Problem requirements: Exclude the pictures; give every entry again exactly as written.
Available data START
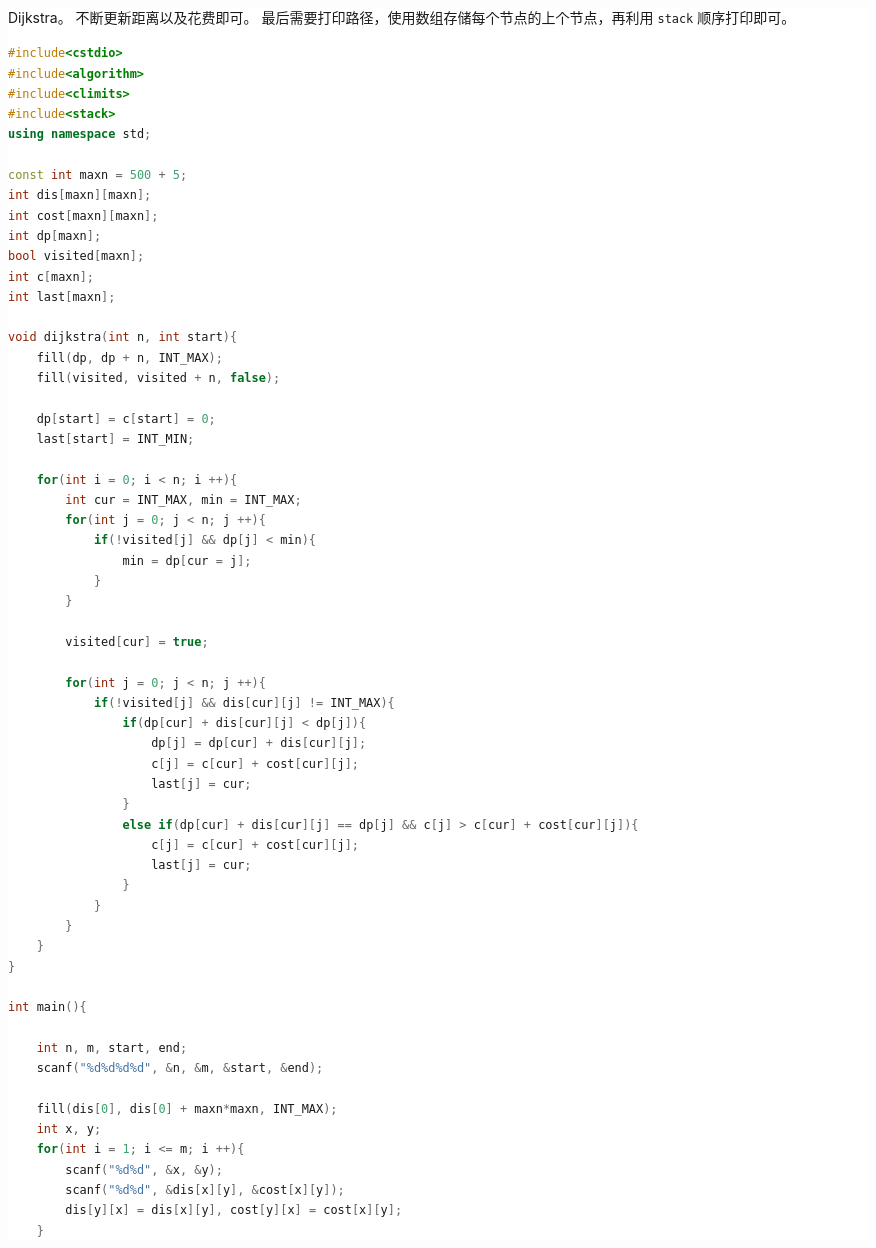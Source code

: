 Dijkstra。
不断更新距离以及花费即可。
最后需要打印路径，使用数组存储每个节点的上个节点，再利用 `stack` 顺序打印即可。

```cpp
#include<cstdio>
#include<algorithm>
#include<climits>
#include<stack>
using namespace std;

const int maxn = 500 + 5;
int dis[maxn][maxn];
int cost[maxn][maxn];
int dp[maxn];
bool visited[maxn];
int c[maxn];
int last[maxn];

void dijkstra(int n, int start){
	fill(dp, dp + n, INT_MAX);
	fill(visited, visited + n, false);
	
	dp[start] = c[start] = 0;
	last[start] = INT_MIN;
	
	for(int i = 0; i < n; i ++){
		int cur = INT_MAX, min = INT_MAX;
		for(int j = 0; j < n; j ++){
			if(!visited[j] && dp[j] < min){
				min = dp[cur = j];
			}
		} 
		
		visited[cur] = true;
		
		for(int j = 0; j < n; j ++){
			if(!visited[j] && dis[cur][j] != INT_MAX){
				if(dp[cur] + dis[cur][j] < dp[j]){
					dp[j] = dp[cur] + dis[cur][j];
					c[j] = c[cur] + cost[cur][j];
					last[j] = cur;
				}
				else if(dp[cur] + dis[cur][j] == dp[j] && c[j] > c[cur] + cost[cur][j]){
					c[j] = c[cur] + cost[cur][j];
					last[j] = cur;
				}
			}
		}
	}
}

int main(){

	int n, m, start, end;
	scanf("%d%d%d%d", &n, &m, &start, &end);
	
	fill(dis[0], dis[0] + maxn*maxn, INT_MAX);
	int x, y;
	for(int i = 1; i <= m; i ++){
		scanf("%d%d", &x, &y);
		scanf("%d%d", &dis[x][y], &cost[x][y]);
		dis[y][x] = dis[x][y], cost[y][x] = cost[x][y];
	} 
```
Available data END
Final answer:
Source code

: Dijkstra。
不断更新距离以及花费即可。
最后需要打印路径，使用数组存储每个节点的上个节点，再利用 `stack` 顺序打印即可。

```cpp
#include<cstdio>
#include<algorithm>
#include<climits>
#include<stack>
using namespace std;

const int maxn = 500 + 5;
int dis[maxn][maxn];
int cost[maxn][maxn];
int dp[maxn];
bool visited[maxn];
int c[maxn];
int last[maxn];

void dijkstra(int n, int start){
	fill(dp, dp + n, INT_MAX);
	fill(visited, visited + n, false);
	
	dp[start] = c[start] = 0;
	last[start] = INT_MIN;
	
	for(int i = 0; i < n; i ++){
		int cur = INT_MAX, min = INT_MAX;
		for(int j = 0; j < n; j ++){
			if(!visited[j] && dp[j] < min){
				min = dp[cur = j];
			}
		} 
		
		visited[cur] = true;
		
		for(int j = 0; j < n; j ++){
			if(!visited[j] && dis[cur][j] != INT_MAX){
				if(dp[cur] + dis[cur][j] < dp[j]){
					dp[j] = dp[cur] + dis[cur][j];
					c[j] = c[cur] + cost[cur][j];
					last[j] = cur;
				}
				else if(dp[cur] + dis[cur][j] == dp[j] && c[j] > c[cur] + cost[cur][j]){
					c[j] = c[cur] + cost[cur][j];
					last[j] = cur;
				}
			}
		}
	}
}

int main(){

	int n, m, start, end;
	scanf("%d%d%d%d", &n, &m, &start, &end);
	
	fill(dis[0], dis[0] + maxn*maxn, INT_MAX);
	int x, y;
	for(int i = 1; i <= m; i ++){
		scanf("%d%d", &x, &y);
		scanf("%d%d", &dis[x][y], &cost[x][y]);
		dis[y][x] = dis[x][y], cost[y][x] = cost[x][y];
	} 
```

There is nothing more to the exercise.